(Pictures paired with source code)
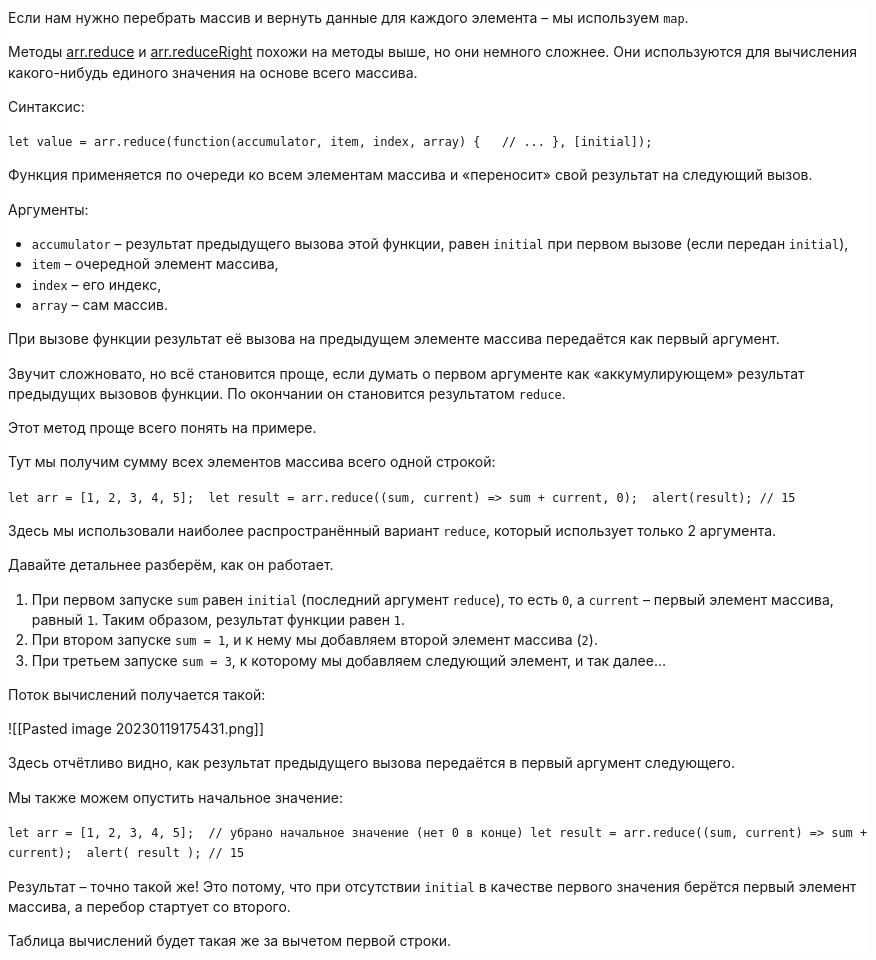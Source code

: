 Если нам нужно перебрать массив и вернуть данные для каждого элемента – мы используем `map`.

Методы [arr.reduce](https://developer.mozilla.org/ru/docs/Web/JavaScript/Reference/Global_Objects/Array/reduce) и [arr.reduceRight](https://developer.mozilla.org/ru/docs/Web/JavaScript/Reference/Global_Objects/Array/reduceRight) похожи на методы выше, но они немного сложнее. Они используются для вычисления какого-нибудь единого значения на основе всего массива.

Синтаксис:

`let value = arr.reduce(function(accumulator, item, index, array) {   // ... }, [initial]);`

Функция применяется по очереди ко всем элементам массива и «переносит» свой результат на следующий вызов.

Аргументы:

-   `accumulator` – результат предыдущего вызова этой функции, равен `initial` при первом вызове (если передан `initial`),
-   `item` – очередной элемент массива,
-   `index` – его индекс,
-   `array` – сам массив.

При вызове функции результат её вызова на предыдущем элементе массива передаётся как первый аргумент.

Звучит сложновато, но всё становится проще, если думать о первом аргументе как «аккумулирующем» результат предыдущих вызовов функции. По окончании он становится результатом `reduce`.

Этот метод проще всего понять на примере.

Тут мы получим сумму всех элементов массива всего одной строкой:

`let arr = [1, 2, 3, 4, 5];  let result = arr.reduce((sum, current) => sum + current, 0);  alert(result); // 15`

Здесь мы использовали наиболее распространённый вариант `reduce`, который использует только 2 аргумента.

Давайте детальнее разберём, как он работает.

1.  При первом запуске `sum` равен `initial` (последний аргумент `reduce`), то есть `0`, а `current` – первый элемент массива, равный `1`. Таким образом, результат функции равен `1`.
2.  При втором запуске `sum = 1`, и к нему мы добавляем второй элемент массива (`2`).
3.  При третьем запуске `sum = 3`, к которому мы добавляем следующий элемент, и так далее…

Поток вычислений получается такой:

![[Pasted image 20230119175431.png]]

Здесь отчётливо видно, как результат предыдущего вызова передаётся в первый аргумент следующего.

Мы также можем опустить начальное значение:

`let arr = [1, 2, 3, 4, 5];  // убрано начальное значение (нет 0 в конце) let result = arr.reduce((sum, current) => sum + current);  alert( result ); // 15`

Результат – точно такой же! Это потому, что при отсутствии `initial` в качестве первого значения берётся первый элемент массива, а перебор стартует со второго.

Таблица вычислений будет такая же за вычетом первой строки.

▶ **WHAT IS REQUIRED**
Find the line with "Звучит сложновато, но". Transcribe it and every line after it exactly, through the end of the records above, and nothing else.

▶ **TASK RESPONSE**
Звучит сложновато, но всё становится проще, если думать о первом аргументе как «аккумулирующем» результат предыдущих вызовов функции. По окончании он становится результатом `reduce`.

Этот метод проще всего понять на примере.

Тут мы получим сумму всех элементов массива всего одной строкой:

`let arr = [1, 2, 3, 4, 5];  let result = arr.reduce((sum, current) => sum + current, 0);  alert(result); // 15`

Здесь мы использовали наиболее распространённый вариант `reduce`, который использует только 2 аргумента.

Давайте детальнее разберём, как он работает.

1.  При первом запуске `sum` равен `initial` (последний аргумент `reduce`), то есть `0`, а `current` – первый элемент массива, равный `1`. Таким образом, результат функции равен `1`.
2.  При втором запуске `sum = 1`, и к нему мы добавляем второй элемент массива (`2`).
3.  При третьем запуске `sum = 3`, к которому мы добавляем следующий элемент, и так далее…

Поток вычислений получается такой:

![[Pasted image 20230119175431.png]]

Здесь отчётливо видно, как результат предыдущего вызова передаётся в первый аргумент следующего.

Мы также можем опустить начальное значение:

`let arr = [1, 2, 3, 4, 5];  // убрано начальное значение (нет 0 в конце) let result = arr.reduce((sum, current) => sum + current);  alert( result ); // 15`

Результат – точно такой же! Это потому, что при отсутствии `initial` в качестве первого значения берётся первый элемент массива, а перебор стартует со второго.

Таблица вычислений будет такая же за вычетом первой строки.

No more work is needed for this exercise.